- Born: Gertrude Joyce Rugg Gunn 31 October 1914 Tottenham, London, England, U.K.
- Occupation(s): Lawyer, colonial official in Kenya

= Joyce Rugg Gunn =

British lawyer and court official

Gertrude Joyce Rugg Gunn (31 October 1914 – after 1976), sometimes written as G. J. Rugg-Gunn, was a British lawyer and court official in Kenya. She was "the first woman to enter the legal service in the British Colonial Office" in 1946, and served as acting chief registrar of the Supreme Court of Kenya in summer 1950.

==Early life and education==
Rugg Gunn was born in Tottenham, the daughter of Andrew Rugg Gunn and Gertrude Martha Smith. Her father was a physician, an eye specialist, born in Scotland. Her older brother Mark Andrew Rugg Gunn was a Navy surgeon. She attended Sherborne School for Girls, Girton College, Cambridge, and Bonn University in Germany.
==Career==
Rugg Gunn worked in the legal department of a bank and with Sybil Campbell at the Ministry of Food as a young woman.
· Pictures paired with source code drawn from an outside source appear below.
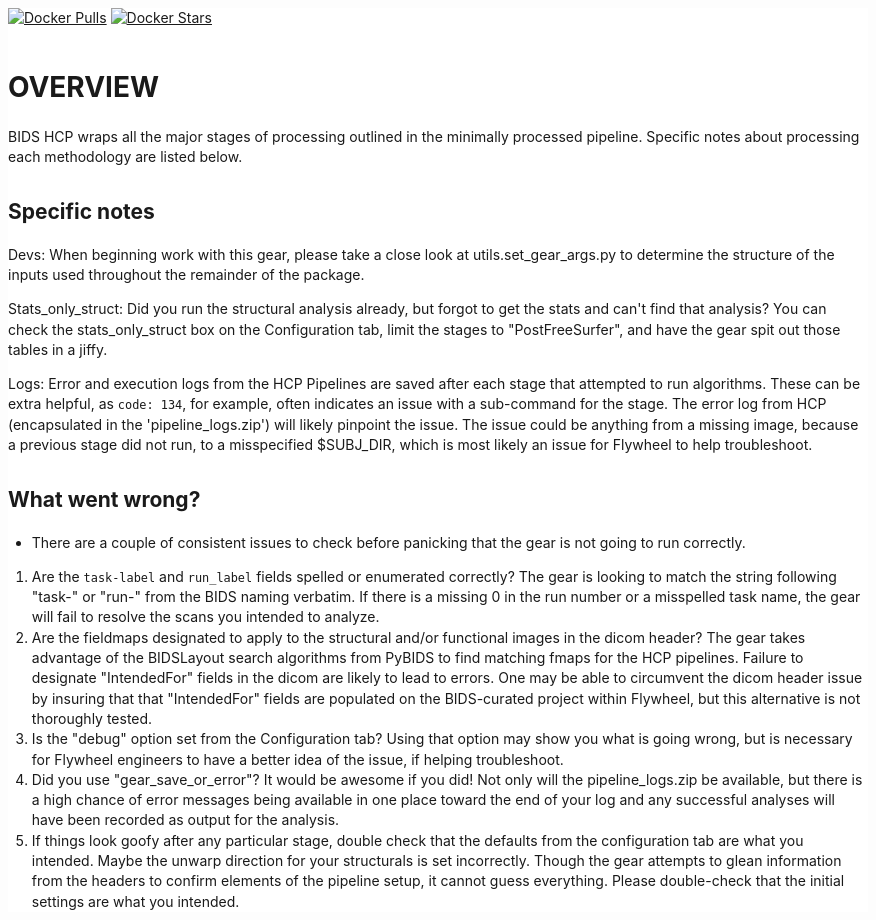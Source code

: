 [![Docker Pulls](https://img.shields.io/docker/pulls/flywheel/hcp-struct.svg)](https://hub.docker.com/r/flywheel/hcp-struct/)
[![Docker Stars](https://img.shields.io/docker/stars/flywheel/hcp-struct.svg)](https://hub.docker.com/r/flywheel/hcp-struct/)
  
# OVERVIEW
BIDS HCP wraps all the major stages of processing outlined in the minimally processed pipeline. Specific notes about processing each methodology are listed below.

## Specific notes
Devs: When beginning work with this gear, please take a close look at utils.set_gear_args.py to determine the structure of the inputs used throughout the remainder of the package.  

Stats_only_struct: Did you run the structural analysis already, but forgot to get the stats and can't find that analysis? You can check the stats_only_struct box on the Configuration tab, limit the stages to "PostFreeSurfer", and have the gear spit out those tables in a jiffy.

Logs: Error and execution logs from the HCP Pipelines are saved after each stage that attempted to run algorithms. These can be extra helpful, as `code: 134`, for example, often indicates an issue with a sub-command for the stage. The error log from HCP (encapsulated in the 'pipeline_logs.zip') will likely pinpoint the issue. The issue could be anything from a missing image, because a previous stage did not run, to a misspecified $SUBJ_DIR, which is most likely an issue for Flywheel to help troubleshoot.

## What went wrong?
- There are a couple of consistent issues to check before panicking that the gear is not going to run correctly.
1) Are the `task-label` and `run_label` fields spelled or enumerated correctly? The gear is looking to match the string following "task-" or "run-" from the BIDS naming verbatim. If there is a missing 0 in the run number or a misspelled task name, the gear will fail to resolve the scans you intended to analyze.
2) Are the fieldmaps designated to apply to the structural and/or functional images in the dicom header? The gear takes advantage of the BIDSLayout search algorithms from PyBIDS to find matching fmaps for the HCP pipelines. Failure to designate "IntendedFor" fields in the dicom are likely to lead to errors. One may be able to circumvent the dicom header issue by insuring that that "IntendedFor" fields are populated on the BIDS-curated project within Flywheel, but this alternative is not thoroughly tested.
3) Is the "debug" option set from the Configuration tab? Using that option may show you what is going wrong, but is necessary for Flywheel engineers to have a better idea of the issue, if helping troubleshoot.
4) Did you use "gear_save_or_error"? It would be awesome if you did! Not only will the pipeline_logs.zip be available, but there is a high chance of error messages being available in one place toward the end of your log and any successful analyses will have been recorded as output for the analysis.
5) If things look goofy after any particular stage, double check that the defaults from the configuration tab are what you intended. Maybe the unwarp direction for your structurals is set incorrectly. Though the gear attempts to glean information from the headers to confirm elements of the pipeline setup, it cannot guess everything. Please double-check that the initial settings are what you intended.

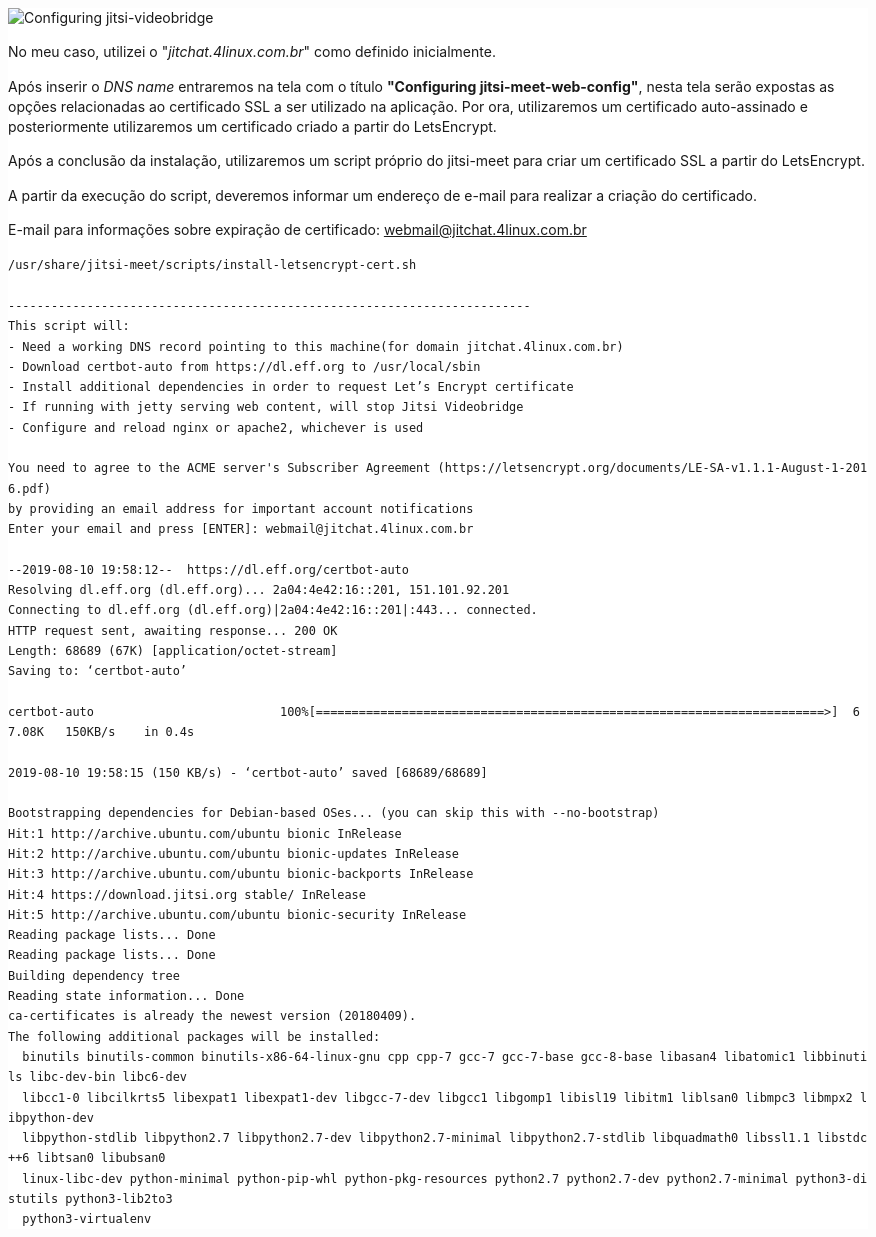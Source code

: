 ![Configuring jitsi-videobridge](/assets/Configuring%20jitsi-videobridge.png)

No meu caso, utilizei o "*jitchat.4linux.com.br*" como definido inicialmente.

Após inserir o *DNS name* entraremos na tela com o título **"Configuring jitsi-meet-web-config"**, nesta tela serão expostas as opções relacionadas ao certificado SSL a ser utilizado na aplicação. Por ora, utilizaremos um certificado auto-assinado e posteriormente utilizaremos um certificado criado a partir do LetsEncrypt.

Após a conclusão da instalação, utilizaremos um script próprio do jitsi-meet para criar um certificado SSL a partir do LetsEncrypt.

A partir da execução do script, deveremos informar um endereço de e-mail para realizar a criação do certificado.

E-mail para informações sobre expiração de certificado: webmail@jitchat.4linux.com.br

```shell
/usr/share/jitsi-meet/scripts/install-letsencrypt-cert.sh

-------------------------------------------------------------------------
This script will:
- Need a working DNS record pointing to this machine(for domain jitchat.4linux.com.br)
- Download certbot-auto from https://dl.eff.org to /usr/local/sbin
- Install additional dependencies in order to request Let’s Encrypt certificate
- If running with jetty serving web content, will stop Jitsi Videobridge
- Configure and reload nginx or apache2, whichever is used

You need to agree to the ACME server's Subscriber Agreement (https://letsencrypt.org/documents/LE-SA-v1.1.1-August-1-2016.pdf)
by providing an email address for important account notifications
Enter your email and press [ENTER]: webmail@jitchat.4linux.com.br

--2019-08-10 19:58:12--  https://dl.eff.org/certbot-auto
Resolving dl.eff.org (dl.eff.org)... 2a04:4e42:16::201, 151.101.92.201
Connecting to dl.eff.org (dl.eff.org)|2a04:4e42:16::201|:443... connected.
HTTP request sent, awaiting response... 200 OK
Length: 68689 (67K) [application/octet-stream]
Saving to: ‘certbot-auto’

certbot-auto                          100%[=======================================================================>]  67.08K   150KB/s    in 0.4s

2019-08-10 19:58:15 (150 KB/s) - ‘certbot-auto’ saved [68689/68689]

Bootstrapping dependencies for Debian-based OSes... (you can skip this with --no-bootstrap)
Hit:1 http://archive.ubuntu.com/ubuntu bionic InRelease
Hit:2 http://archive.ubuntu.com/ubuntu bionic-updates InRelease
Hit:3 http://archive.ubuntu.com/ubuntu bionic-backports InRelease
Hit:4 https://download.jitsi.org stable/ InRelease
Hit:5 http://archive.ubuntu.com/ubuntu bionic-security InRelease
Reading package lists... Done
Reading package lists... Done
Building dependency tree
Reading state information... Done
ca-certificates is already the newest version (20180409).
The following additional packages will be installed:
  binutils binutils-common binutils-x86-64-linux-gnu cpp cpp-7 gcc-7 gcc-7-base gcc-8-base libasan4 libatomic1 libbinutils libc-dev-bin libc6-dev
  libcc1-0 libcilkrts5 libexpat1 libexpat1-dev libgcc-7-dev libgcc1 libgomp1 libisl19 libitm1 liblsan0 libmpc3 libmpx2 libpython-dev
  libpython-stdlib libpython2.7 libpython2.7-dev libpython2.7-minimal libpython2.7-stdlib libquadmath0 libssl1.1 libstdc++6 libtsan0 libubsan0
  linux-libc-dev python-minimal python-pip-whl python-pkg-resources python2.7 python2.7-dev python2.7-minimal python3-distutils python3-lib2to3
  python3-virtualenv
```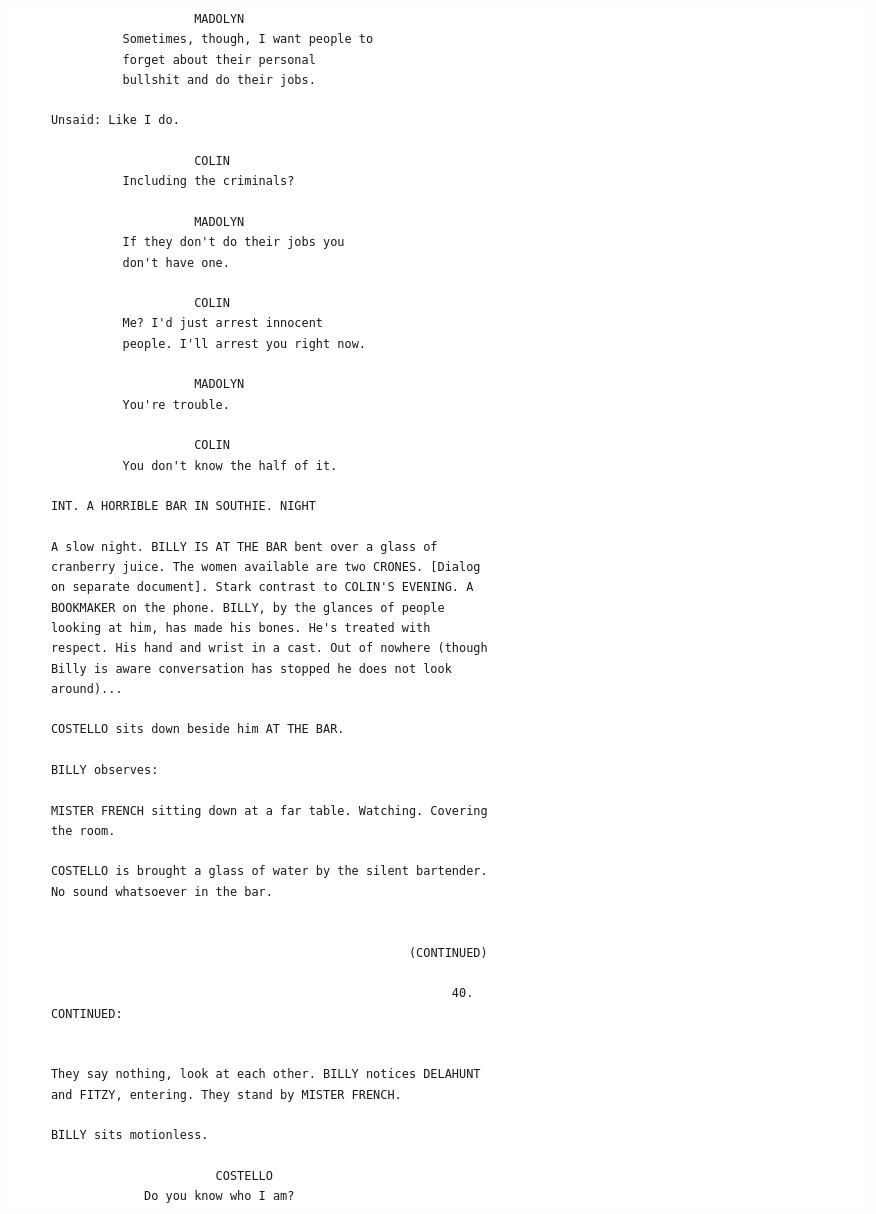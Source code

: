                               MADOLYN
                    Sometimes, though, I want people to
                    forget about their personal
                    bullshit and do their jobs.
          
          Unsaid: Like I do.
          
                              COLIN
                    Including the criminals?
          
                              MADOLYN
                    If they don't do their jobs you
                    don't have one.
          
                              COLIN
                    Me? I'd just arrest innocent
                    people. I'll arrest you right now.
          
                              MADOLYN
                    You're trouble.
          
                              COLIN
                    You don't know the half of it.
          
          INT. A HORRIBLE BAR IN SOUTHIE. NIGHT
          
          A slow night. BILLY IS AT THE BAR bent over a glass of
          cranberry juice. The women available are two CRONES. [Dialog
          on separate document]. Stark contrast to COLIN'S EVENING. A
          BOOKMAKER on the phone. BILLY, by the glances of people
          looking at him, has made his bones. He's treated with
          respect. His hand and wrist in a cast. Out of nowhere (though
          Billy is aware conversation has stopped he does not look
          around)...
          
          COSTELLO sits down beside him AT THE BAR.
          
          BILLY observes:
          
          MISTER FRENCH sitting down at a far table. Watching. Covering
          the room.
          
          COSTELLO is brought a glass of water by the silent bartender.
          No sound whatsoever in the bar.
          
          
                                                            (CONTINUED)
          
                                                                  40.
          CONTINUED:
          
          
          They say nothing, look at each other. BILLY notices DELAHUNT
          and FITZY, entering. They stand by MISTER FRENCH.
          
          BILLY sits motionless.
          
                                 COSTELLO
                       Do you know who I am?
          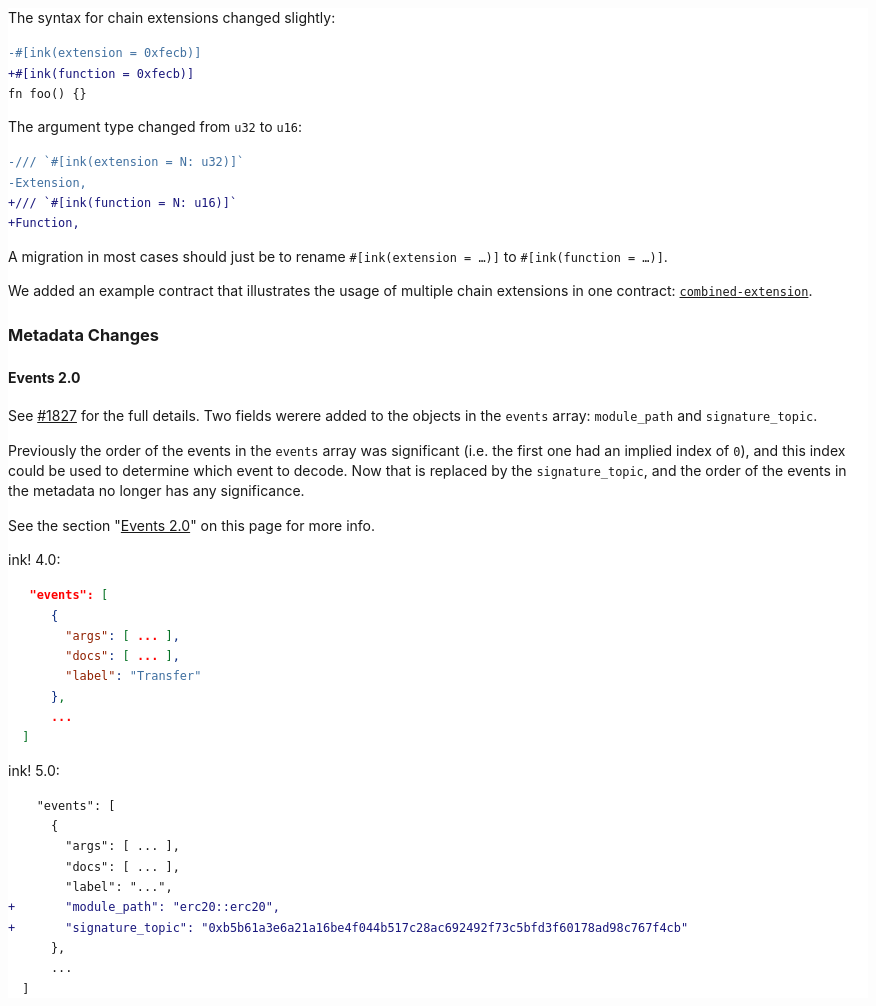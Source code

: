 The syntax for chain extensions changed slightly:

```diff
-#[ink(extension = 0xfecb)]
+#[ink(function = 0xfecb)]
fn foo() {}
```

The argument type changed from `u32` to `u16`:

```diff
-/// `#[ink(extension = N: u32)]`
-Extension,
+/// `#[ink(function = N: u16)]`
+Function,
```

A migration in most cases should just be to rename `#[ink(extension = …)]` to 
`#[ink(function = …)]`.

We added an example contract that illustrates the usage of multiple chain extensions
in one contract:
[`combined-extension`](https://github.com/paritytech/ink/tree/master/integration-tests/combined-extension).


### Metadata Changes

#### Events 2.0

See [#1827](https://github.com/paritytech/ink/pull/1827) for the full details.
Two fields werere added to the objects in the `events` array:
`module_path` and `signature_topic`.

Previously the order of the events in the `events` array was significant (i.e. the first
one had an implied index of `0`), and this index could be used to determine which event
to decode.
Now that is replaced by the `signature_topic`, and the order of the events in the metadata
no longer has any significance.

See the section "[Events 2.0](#events-20)" on this page for more info.

ink! 4.0:
```json
   "events": [
      {
        "args": [ ... ],
        "docs": [ ... ],
        "label": "Transfer"
      },
      ...
  ]
```

ink! 5.0:
```diff
    "events": [
      {
        "args": [ ... ],
        "docs": [ ... ],
        "label": "...",
+       "module_path": "erc20::erc20",
+       "signature_topic": "0xb5b61a3e6a21a16be4f044b517c28ac692492f73c5bfd3f60178ad98c767f4cb"
      },
      ...
  ]
```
She was "the first woman to enter the legal service in the British Colonial Office" when she became deputy registrar of the Supreme Court of Kenya at Mombasa in 1946. She was appointed acting resident magistrate at Mombasa in 1947. She was acting chief registrar of the Supreme Court of Kenya and the Court of Appeal for Eastern Africa in summer 1950.

After Kenyan independence, Rugg Gunn was solicitor for the London County Council (LCC), and later for its successor, the Greater London Council, into the late 1970s.